If you do happen to think this way — and are looking for a bit more evidence to support your sense of seething jealousy — check out the latest project to be created at the University of Iowa. Working with engineers from UI College of Engineering’s Center for Computer-Aided Design, researchers there have created an ambitious virtual reality simulator which mimics the effects of driving an ATV, complete with Oculus Rift headset, motion-sensing suit, and a moving platform that simulates changes in terrain.
Using this custom rig, it’s possible to mimic what it is like to drive an ATV on rough terrain: right down to simulating the forces exerted on a driver as they speed up and down hills, navigating obstacles and rough ground.
But as much as it looks like the world’s greatest VR video game, the project has a serious purpose — and it’s one that could save lives.
“Since the 2000s there has been a significant rise in the number of injuries deaths caused by ATVs,” Charles Jennissen, a professor at UI Carver College of Medicine, who is helping lead the project, tells Digital Trends. “That could include people people getting struck by them, ejected, injured in rollovers, or sometimes even suffering traumatic asphyxia if their vehicle rolls on top of them and they’re unable to move it. This is a subject I’ve been investigating for several years now.”

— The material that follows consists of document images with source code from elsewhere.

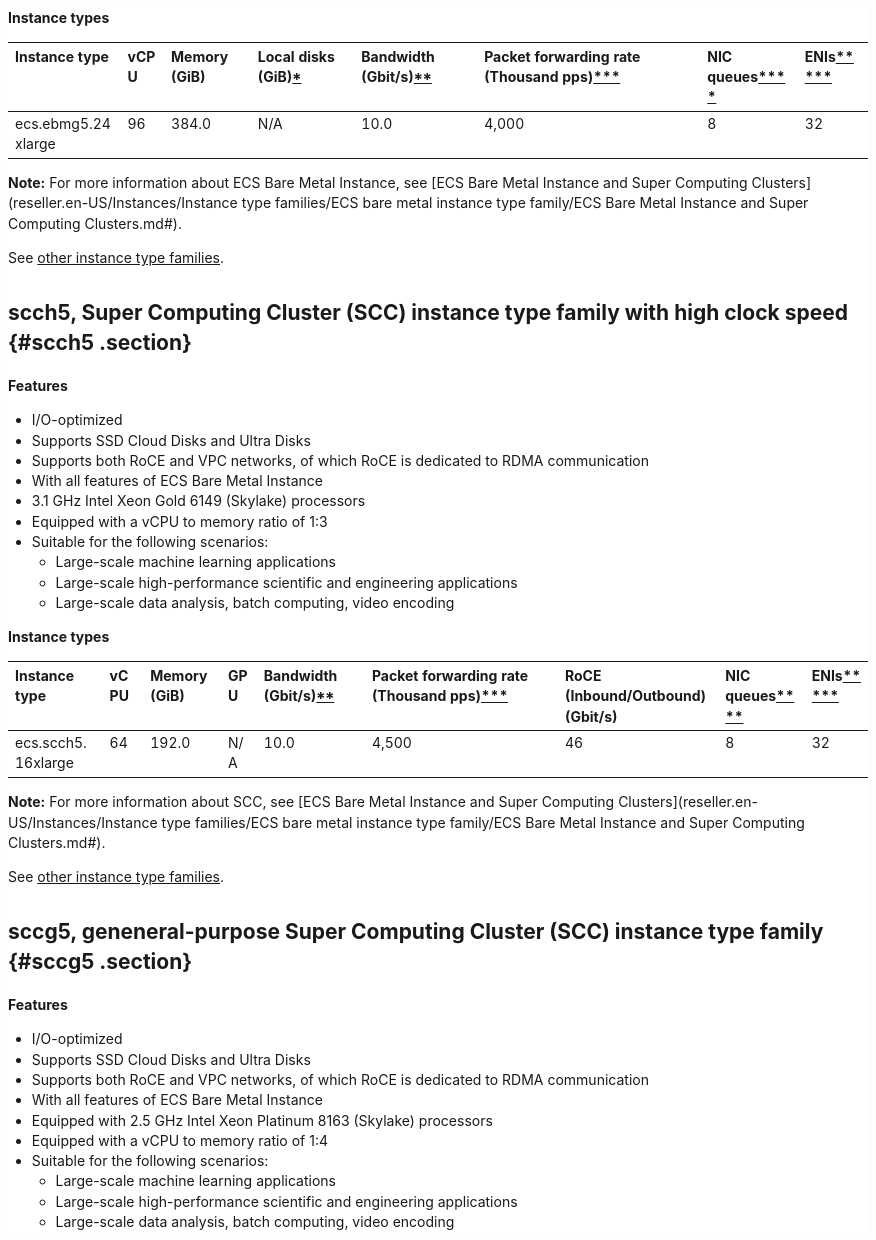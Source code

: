 **Instance types**

|Instance type |vCPU|Memory \(GiB\) |Local disks \(GiB\)[\*](#)|Bandwidth \(Gbit/s\)[\*\*](#) |Packet forwarding rate \(Thousand pps\)[\*\*\*](#)|NIC queues[\*\*\*\*](#)|ENIs[\*\*\*\*\*](#)|
|:-------------|:---|:--------------|:-------------------------|:-----------------------------|:-------------------------------------------------|:----------------------|:------------------|
|ecs.ebmg5.24xlarge|96|384.0|N/A|10.0|4,000|8|32|

**Note:** For more information about ECS Bare Metal Instance, see [ECS Bare Metal Instance and Super Computing Clusters](reseller.en-US/Instances/Instance type families/ECS bare metal instance type family/ECS Bare Metal Instance and Super Computing Clusters.md#).

See [other instance type families](#).

## scch5, Super Computing Cluster \(SCC\) instance type family with high clock speed {#scch5 .section}

**Features**

-   I/O-optimized
-   Supports SSD Cloud Disks and Ultra Disks
-   Supports both RoCE and VPC networks, of which RoCE is dedicated to RDMA communication
-   With all features of ECS Bare Metal Instance
-   3.1 GHz Intel Xeon Gold 6149 \(Skylake\) processors
-   Equipped with a vCPU to memory ratio of 1:3
-   Suitable for the following scenarios:
    -   Large-scale machine learning applications
    -   Large-scale high-performance scientific and engineering applications
    -   Large-scale data analysis, batch computing, video encoding

**Instance types**

|Instance type |vCPU|Memory \(GiB\) |GPU|Bandwidth \(Gbit/s\)[\*\*](#) |Packet forwarding rate \(Thousand pps\)[\*\*\*](#)|RoCE \(Inbound/Outbound\) \(Gbit/s\) |NIC queues[\*\*\*\*](#)|ENIs[\*\*\*\*\*](#)|
|:-------------|:---|:--------------|:--|:-----------------------------|:-------------------------------------------------|:------------------------------------|:----------------------|:------------------|
|ecs.scch5.16xlarge|64|192.0|N/A|10.0|4,500|46|8|32|

**Note:** For more information about SCC, see [ECS Bare Metal Instance and Super Computing Clusters](reseller.en-US/Instances/Instance type families/ECS bare metal instance type family/ECS Bare Metal Instance and Super Computing Clusters.md#).

See [other instance type families](#).

## sccg5, geneneral-purpose Super Computing Cluster \(SCC\) instance type family {#sccg5 .section}

**Features**

-   I/O-optimized
-   Supports SSD Cloud Disks and Ultra Disks
-   Supports both RoCE and VPC networks, of which RoCE is dedicated to RDMA communication
-   With all features of ECS Bare Metal Instance
-   Equipped with 2.5 GHz Intel Xeon Platinum 8163 \(Skylake\) processors
-   Equipped with a vCPU to memory ratio of 1:4
-   Suitable for the following scenarios:
    -   Large-scale machine learning applications
    -   Large-scale high-performance scientific and engineering applications
    -   Large-scale data analysis, batch computing, video encoding

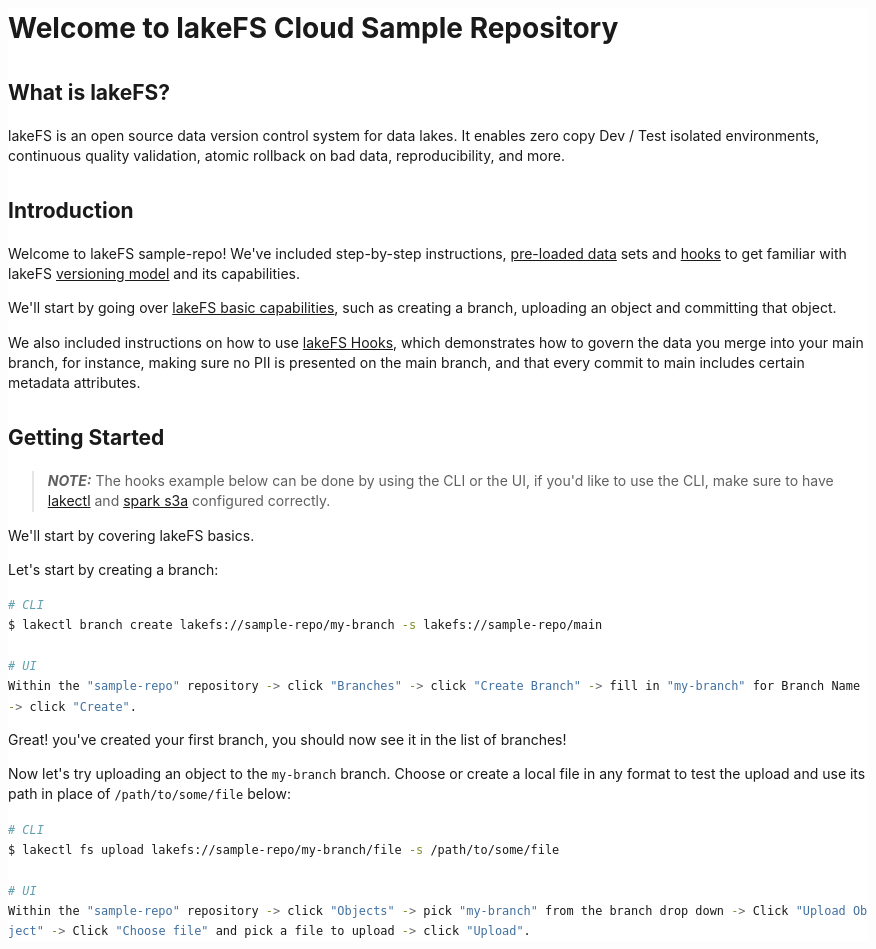 # Welcome to lakeFS Cloud Sample Repository

## What is lakeFS?
lakeFS is an open source data version control system for data lakes.
It enables zero copy Dev / Test isolated environments, continuous quality validation, atomic rollback on bad data, reproducibility, and more.

## Introduction
Welcome to lakeFS sample-repo!
We've included step-by-step instructions, [pre-loaded data](#data-sets-examples) sets and [hooks](https://docs.lakefs.io/hooks/overview.html) to get familiar with lakeFS [versioning model](https://docs.lakefs.io/understand/model.html) and its capabilities.

We'll start by going over [lakeFS basic capabilities](#getting-started), such as creating a branch, uploading an object and committing that object.

We also included instructions on how to use [lakeFS Hooks](#diving-into-hooks), which demonstrates how to govern the data you merge into your main branch, for instance, making sure no PII is presented on the main branch, and that every commit to main includes certain metadata attributes.

## Getting Started

> **_NOTE:_** The hooks example below can be done by using the CLI or the UI, if you'd like to use the CLI, make sure to have [lakectl](https://docs.lakefs.io/reference/commands.html#configuring-credentials-and-api-endpoint) and [spark s3a](https://docs.lakefs.io/integrations/spark.html#access-lakefs-using-the-s3a-gateway) configured correctly.

We'll start by covering lakeFS basics.

Let's start by creating a branch:
```sh
# CLI
$ lakectl branch create lakefs://sample-repo/my-branch -s lakefs://sample-repo/main

# UI
Within the "sample-repo" repository -> click "Branches" -> click "Create Branch" -> fill in "my-branch" for Branch Name -> click "Create".
```

Great! you've created your first branch, you should now see it in the list of branches!

Now let's try uploading an object to the `my-branch` branch. Choose or create a local file in any format to test the upload and use its path in place of `/path/to/some/file` below: 

```sh
# CLI
$ lakectl fs upload lakefs://sample-repo/my-branch/file -s /path/to/some/file

# UI
Within the "sample-repo" repository -> click "Objects" -> pick "my-branch" from the branch drop down -> Click "Upload Object" -> Click "Choose file" and pick a file to upload -> click "Upload".
```
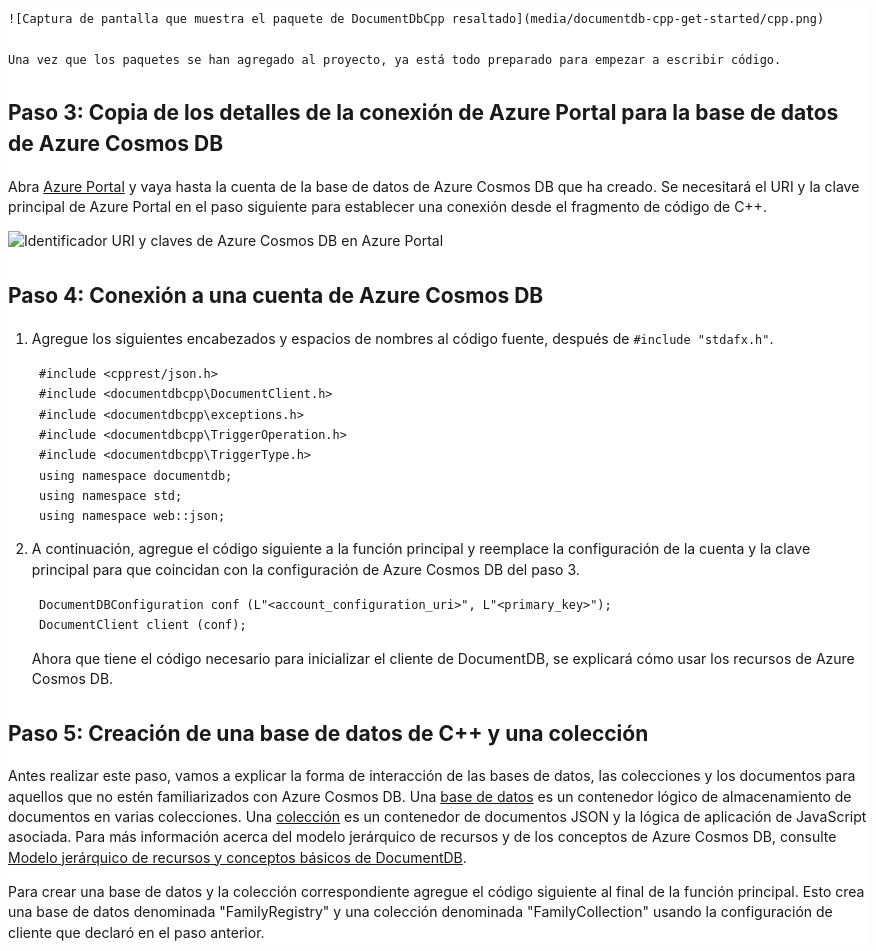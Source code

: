     ![Captura de pantalla que muestra el paquete de DocumentDbCpp resaltado](media/documentdb-cpp-get-started/cpp.png)
   
    Una vez que los paquetes se han agregado al proyecto, ya está todo preparado para empezar a escribir código.   

## <a id="Config"></a>Paso 3: Copia de los detalles de la conexión de Azure Portal para la base de datos de Azure Cosmos DB
Abra [Azure Portal](https://portal.azure.com) y vaya hasta la cuenta de la base de datos de Azure Cosmos DB que ha creado. Se necesitará el URI y la clave principal de Azure Portal en el paso siguiente para establecer una conexión desde el fragmento de código de C++. 

![Identificador URI y claves de Azure Cosmos DB en Azure Portal](media/documentdb-cpp-get-started/nosql-tutorial-keys.png)

## <a id="Connect"></a>Paso 4: Conexión a una cuenta de Azure Cosmos DB
1. Agregue los siguientes encabezados y espacios de nombres al código fuente, después de `#include "stdafx.h"`.
   
        #include <cpprest/json.h>
        #include <documentdbcpp\DocumentClient.h>
        #include <documentdbcpp\exceptions.h>
        #include <documentdbcpp\TriggerOperation.h>
        #include <documentdbcpp\TriggerType.h>
        using namespace documentdb;
        using namespace std;
        using namespace web::json;
2. A continuación, agregue el código siguiente a la función principal y reemplace la configuración de la cuenta y la clave principal para que coincidan con la configuración de Azure Cosmos DB del paso 3. 
   
        DocumentDBConfiguration conf (L"<account_configuration_uri>", L"<primary_key>");
        DocumentClient client (conf);
   
    Ahora que tiene el código necesario para inicializar el cliente de DocumentDB, se explicará cómo usar los recursos de Azure Cosmos DB.

## <a id="CreateDBColl"></a>Paso 5: Creación de una base de datos de C++ y una colección
Antes realizar este paso, vamos a explicar la forma de interacción de las bases de datos, las colecciones y los documentos para aquellos que no estén familiarizados con Azure Cosmos DB. Una [base de datos](documentdb-resources.md#databases) es un contenedor lógico de almacenamiento de documentos en varias colecciones. Una [colección](documentdb-resources.md#collections) es un contenedor de documentos JSON y la lógica de aplicación de JavaScript asociada. Para más información acerca del modelo jerárquico de recursos y de los conceptos de Azure Cosmos DB, consulte [Modelo jerárquico de recursos y conceptos básicos de DocumentDB](documentdb-resources.md).

Para crear una base de datos y la colección correspondiente agregue el código siguiente al final de la función principal. Esto crea una base de datos denominada "FamilyRegistry" y una colección denominada "FamilyCollection" usando la configuración de cliente que declaró en el paso anterior.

Jennissen says that it’s always been his ambition to develop a simulator to allow more research into the factors which contribute to loss of control when ATVs are driven. It’s only with today’s technology, however, that this has been made possible. Findings will help improve education about driving ATVs, or potentially even be used in helping make new legislation.
“Questions we’re investigating include: What is it that more experienced drivers do that enable them to cope with the potential pitfalls of losing control of their ATV? Are there certain that younger drivers have that adults possibly don’t have? How much do passengers interfere with the act of riding a vehicle?” he continues. “All of these are issues we can now explore, and because this is a simulation we don’t have to worry so much about potential injuries. If a similar experiment was to be carried out in a field environment it would be virtually impossible to do.”